### Records supplied
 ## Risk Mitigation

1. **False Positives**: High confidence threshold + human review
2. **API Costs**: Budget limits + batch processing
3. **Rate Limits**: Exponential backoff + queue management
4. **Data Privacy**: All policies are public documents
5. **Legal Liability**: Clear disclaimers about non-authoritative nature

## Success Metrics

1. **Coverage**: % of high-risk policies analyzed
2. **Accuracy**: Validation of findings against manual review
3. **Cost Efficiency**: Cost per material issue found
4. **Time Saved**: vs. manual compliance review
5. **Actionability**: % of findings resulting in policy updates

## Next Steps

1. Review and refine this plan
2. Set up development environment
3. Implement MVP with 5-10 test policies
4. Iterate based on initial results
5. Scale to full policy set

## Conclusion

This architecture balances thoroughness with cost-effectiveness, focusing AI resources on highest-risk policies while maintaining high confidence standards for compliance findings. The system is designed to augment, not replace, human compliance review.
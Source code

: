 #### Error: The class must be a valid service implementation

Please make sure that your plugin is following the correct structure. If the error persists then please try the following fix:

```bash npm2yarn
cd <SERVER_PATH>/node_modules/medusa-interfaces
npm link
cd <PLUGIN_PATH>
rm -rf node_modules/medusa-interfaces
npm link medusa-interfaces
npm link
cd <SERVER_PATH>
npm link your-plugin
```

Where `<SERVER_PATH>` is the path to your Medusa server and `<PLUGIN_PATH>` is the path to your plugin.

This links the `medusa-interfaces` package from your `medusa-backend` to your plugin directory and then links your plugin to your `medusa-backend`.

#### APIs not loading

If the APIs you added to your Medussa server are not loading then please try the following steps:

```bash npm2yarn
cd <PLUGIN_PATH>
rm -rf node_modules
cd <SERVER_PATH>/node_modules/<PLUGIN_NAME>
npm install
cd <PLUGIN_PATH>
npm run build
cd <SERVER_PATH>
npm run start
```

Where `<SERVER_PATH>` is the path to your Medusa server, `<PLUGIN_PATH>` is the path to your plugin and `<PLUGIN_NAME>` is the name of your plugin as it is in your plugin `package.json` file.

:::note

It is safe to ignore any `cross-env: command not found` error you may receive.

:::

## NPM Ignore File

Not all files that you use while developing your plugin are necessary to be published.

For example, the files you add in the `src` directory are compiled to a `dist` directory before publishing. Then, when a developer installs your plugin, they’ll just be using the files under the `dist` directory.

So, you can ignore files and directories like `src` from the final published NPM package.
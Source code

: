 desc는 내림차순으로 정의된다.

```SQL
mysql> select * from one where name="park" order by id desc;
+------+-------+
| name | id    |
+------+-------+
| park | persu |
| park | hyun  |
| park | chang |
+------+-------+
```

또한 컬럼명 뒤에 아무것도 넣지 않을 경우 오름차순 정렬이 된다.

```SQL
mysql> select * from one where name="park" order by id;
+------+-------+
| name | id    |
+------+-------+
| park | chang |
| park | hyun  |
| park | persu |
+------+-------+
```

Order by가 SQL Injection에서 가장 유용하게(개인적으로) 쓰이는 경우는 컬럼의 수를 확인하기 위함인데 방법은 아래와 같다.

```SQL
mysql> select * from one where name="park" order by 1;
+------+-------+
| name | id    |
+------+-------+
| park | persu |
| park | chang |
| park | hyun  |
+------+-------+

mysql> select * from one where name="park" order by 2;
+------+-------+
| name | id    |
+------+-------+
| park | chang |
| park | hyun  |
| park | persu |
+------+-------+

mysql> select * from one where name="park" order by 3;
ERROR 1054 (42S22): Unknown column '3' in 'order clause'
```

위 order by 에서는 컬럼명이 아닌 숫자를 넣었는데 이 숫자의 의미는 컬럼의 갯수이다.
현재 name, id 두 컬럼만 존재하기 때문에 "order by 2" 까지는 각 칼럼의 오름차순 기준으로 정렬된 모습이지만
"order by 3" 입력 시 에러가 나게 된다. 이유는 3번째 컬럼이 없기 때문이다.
--
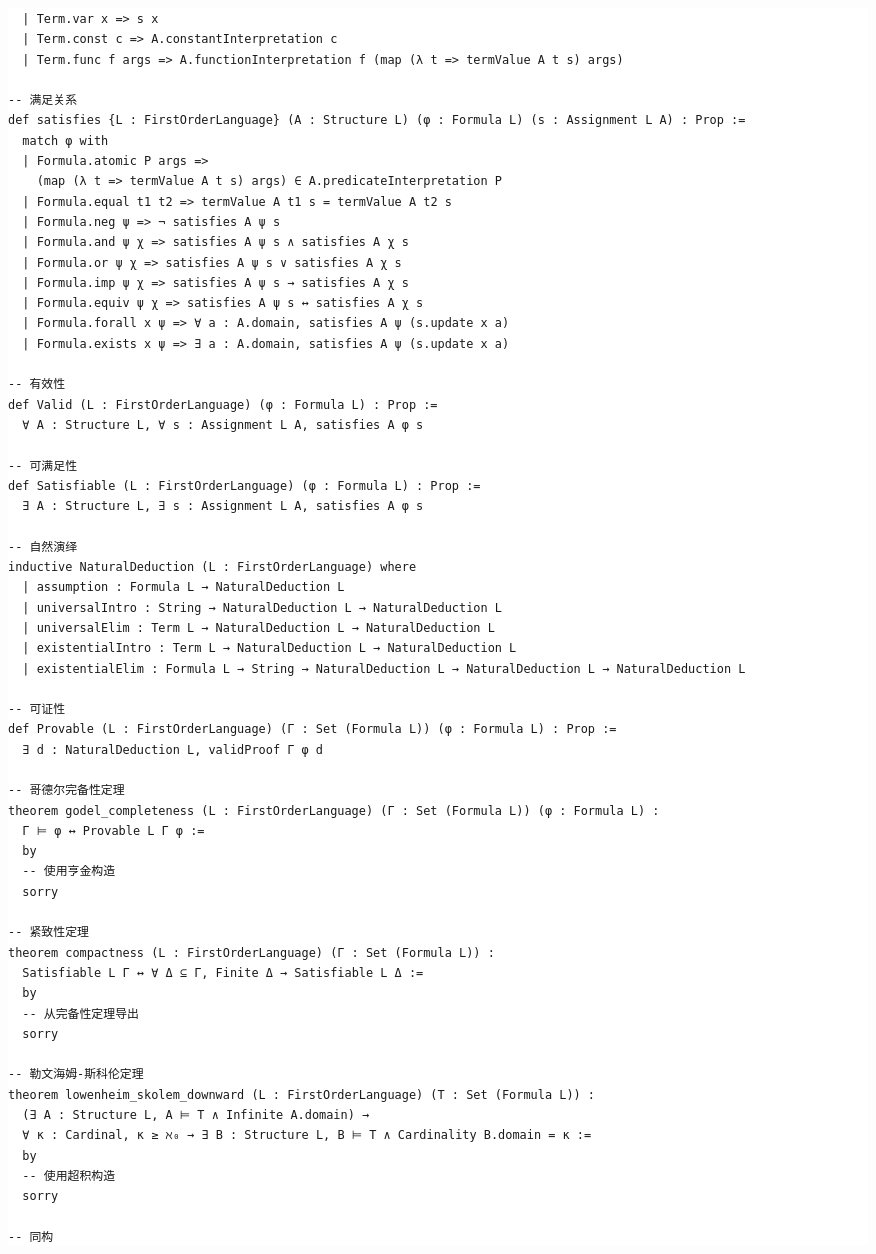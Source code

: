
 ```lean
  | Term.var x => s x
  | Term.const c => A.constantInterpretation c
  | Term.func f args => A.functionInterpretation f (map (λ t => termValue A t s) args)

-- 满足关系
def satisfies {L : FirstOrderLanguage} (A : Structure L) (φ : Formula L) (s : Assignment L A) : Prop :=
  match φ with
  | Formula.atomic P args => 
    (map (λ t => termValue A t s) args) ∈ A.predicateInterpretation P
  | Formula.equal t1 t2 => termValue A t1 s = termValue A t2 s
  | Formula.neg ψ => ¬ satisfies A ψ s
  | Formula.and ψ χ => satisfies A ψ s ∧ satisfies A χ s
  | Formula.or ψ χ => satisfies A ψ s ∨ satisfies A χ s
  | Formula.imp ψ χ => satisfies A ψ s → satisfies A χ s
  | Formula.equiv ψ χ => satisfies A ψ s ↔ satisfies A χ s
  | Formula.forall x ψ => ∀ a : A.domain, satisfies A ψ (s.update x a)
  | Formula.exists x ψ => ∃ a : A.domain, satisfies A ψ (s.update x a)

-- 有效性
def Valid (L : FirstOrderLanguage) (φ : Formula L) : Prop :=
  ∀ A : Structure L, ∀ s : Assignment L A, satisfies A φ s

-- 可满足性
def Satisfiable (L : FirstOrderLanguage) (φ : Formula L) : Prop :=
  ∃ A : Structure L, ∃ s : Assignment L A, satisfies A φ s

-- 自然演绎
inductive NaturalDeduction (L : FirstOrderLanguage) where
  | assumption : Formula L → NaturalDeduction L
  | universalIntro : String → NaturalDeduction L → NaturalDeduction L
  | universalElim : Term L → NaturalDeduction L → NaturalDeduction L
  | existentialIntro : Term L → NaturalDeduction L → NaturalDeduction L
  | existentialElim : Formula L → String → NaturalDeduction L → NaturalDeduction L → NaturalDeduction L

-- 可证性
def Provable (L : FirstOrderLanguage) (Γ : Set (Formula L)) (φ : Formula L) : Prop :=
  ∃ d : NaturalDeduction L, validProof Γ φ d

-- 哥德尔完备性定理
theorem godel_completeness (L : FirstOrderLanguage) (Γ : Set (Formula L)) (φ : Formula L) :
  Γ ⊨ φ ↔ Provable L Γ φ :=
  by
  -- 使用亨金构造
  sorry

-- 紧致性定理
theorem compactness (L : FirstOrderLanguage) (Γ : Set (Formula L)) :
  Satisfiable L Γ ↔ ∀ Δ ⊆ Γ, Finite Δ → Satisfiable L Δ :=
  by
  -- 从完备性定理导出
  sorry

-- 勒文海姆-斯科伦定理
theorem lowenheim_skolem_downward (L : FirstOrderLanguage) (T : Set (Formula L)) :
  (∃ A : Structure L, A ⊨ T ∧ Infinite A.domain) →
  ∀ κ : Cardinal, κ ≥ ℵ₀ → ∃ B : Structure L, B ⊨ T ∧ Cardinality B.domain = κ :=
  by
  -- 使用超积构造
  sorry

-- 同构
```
* * *
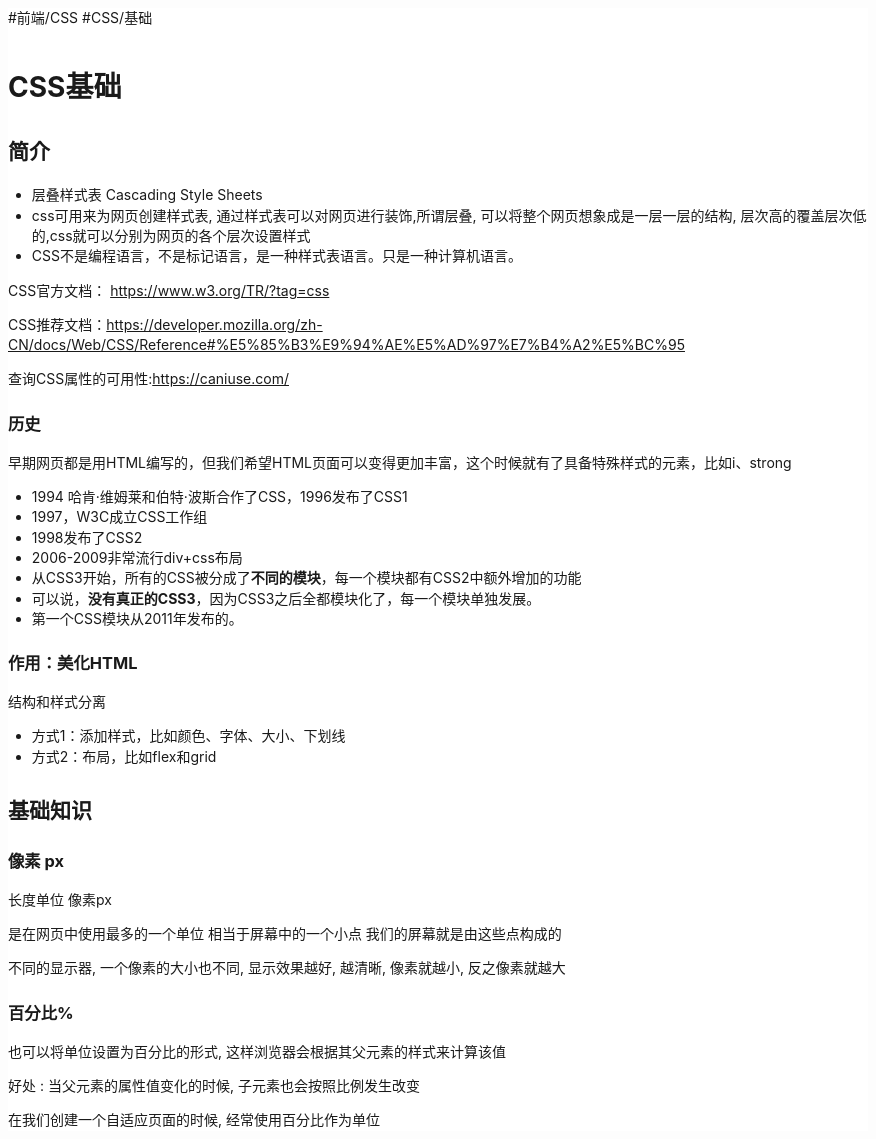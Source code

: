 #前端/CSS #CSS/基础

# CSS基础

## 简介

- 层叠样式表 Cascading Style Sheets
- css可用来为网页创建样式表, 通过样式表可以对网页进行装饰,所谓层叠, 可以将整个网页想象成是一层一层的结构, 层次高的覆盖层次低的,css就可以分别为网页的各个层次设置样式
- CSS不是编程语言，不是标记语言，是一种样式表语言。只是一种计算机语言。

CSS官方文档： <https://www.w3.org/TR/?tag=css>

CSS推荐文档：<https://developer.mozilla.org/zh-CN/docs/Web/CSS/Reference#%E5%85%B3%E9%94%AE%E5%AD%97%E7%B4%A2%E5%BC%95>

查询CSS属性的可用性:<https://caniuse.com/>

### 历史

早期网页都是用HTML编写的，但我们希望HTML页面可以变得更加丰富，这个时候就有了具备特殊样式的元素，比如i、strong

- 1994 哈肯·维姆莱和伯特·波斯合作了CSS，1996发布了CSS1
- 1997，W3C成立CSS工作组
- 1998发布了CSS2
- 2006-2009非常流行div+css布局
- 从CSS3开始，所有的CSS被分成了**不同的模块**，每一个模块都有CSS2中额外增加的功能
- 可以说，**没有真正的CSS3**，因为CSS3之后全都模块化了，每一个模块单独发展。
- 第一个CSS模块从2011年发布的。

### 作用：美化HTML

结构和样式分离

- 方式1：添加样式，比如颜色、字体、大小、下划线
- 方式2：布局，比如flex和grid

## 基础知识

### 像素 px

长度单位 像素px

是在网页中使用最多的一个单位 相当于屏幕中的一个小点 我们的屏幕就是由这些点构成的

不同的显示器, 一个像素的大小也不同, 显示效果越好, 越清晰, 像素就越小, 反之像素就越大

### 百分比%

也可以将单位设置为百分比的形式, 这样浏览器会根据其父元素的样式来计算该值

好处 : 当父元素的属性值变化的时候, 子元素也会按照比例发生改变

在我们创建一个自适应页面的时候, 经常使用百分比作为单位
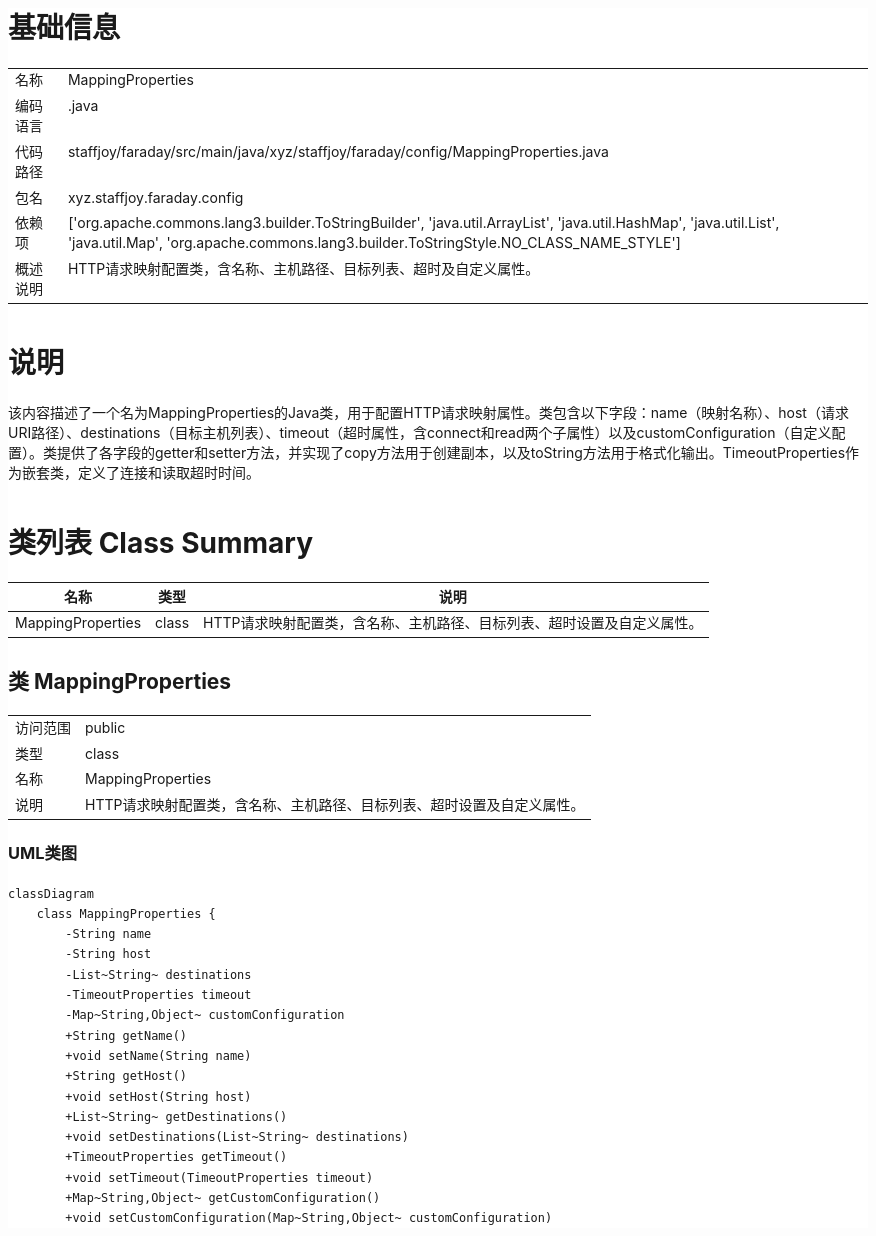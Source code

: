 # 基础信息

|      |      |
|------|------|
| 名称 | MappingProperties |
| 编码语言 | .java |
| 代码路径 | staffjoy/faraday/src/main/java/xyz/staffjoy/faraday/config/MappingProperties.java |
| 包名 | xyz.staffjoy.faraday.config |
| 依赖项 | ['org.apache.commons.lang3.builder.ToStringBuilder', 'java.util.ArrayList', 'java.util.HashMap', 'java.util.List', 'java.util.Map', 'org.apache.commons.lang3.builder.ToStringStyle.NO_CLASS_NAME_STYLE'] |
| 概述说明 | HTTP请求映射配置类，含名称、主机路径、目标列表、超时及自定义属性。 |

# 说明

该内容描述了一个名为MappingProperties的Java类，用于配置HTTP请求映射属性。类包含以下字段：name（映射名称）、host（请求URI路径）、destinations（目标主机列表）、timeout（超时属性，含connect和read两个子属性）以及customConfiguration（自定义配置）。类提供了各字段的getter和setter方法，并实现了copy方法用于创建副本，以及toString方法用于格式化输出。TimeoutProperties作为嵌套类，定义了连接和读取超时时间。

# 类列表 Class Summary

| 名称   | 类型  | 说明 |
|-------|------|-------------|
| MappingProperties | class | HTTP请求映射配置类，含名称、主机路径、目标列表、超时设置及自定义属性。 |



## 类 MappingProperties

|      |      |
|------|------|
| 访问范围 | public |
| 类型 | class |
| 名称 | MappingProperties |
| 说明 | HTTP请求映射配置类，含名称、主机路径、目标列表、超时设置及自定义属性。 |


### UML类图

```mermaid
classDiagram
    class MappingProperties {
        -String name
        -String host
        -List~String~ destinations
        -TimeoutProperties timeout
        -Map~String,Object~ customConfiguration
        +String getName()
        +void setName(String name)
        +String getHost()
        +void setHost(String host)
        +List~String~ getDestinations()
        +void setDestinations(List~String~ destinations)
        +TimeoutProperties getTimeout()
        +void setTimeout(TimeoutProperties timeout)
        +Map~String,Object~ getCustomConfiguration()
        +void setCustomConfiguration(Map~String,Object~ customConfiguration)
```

### Exercise directions
How many of the lines in the data above carry the word "List"? Say the number and nothing else.

### Solution for this problem
4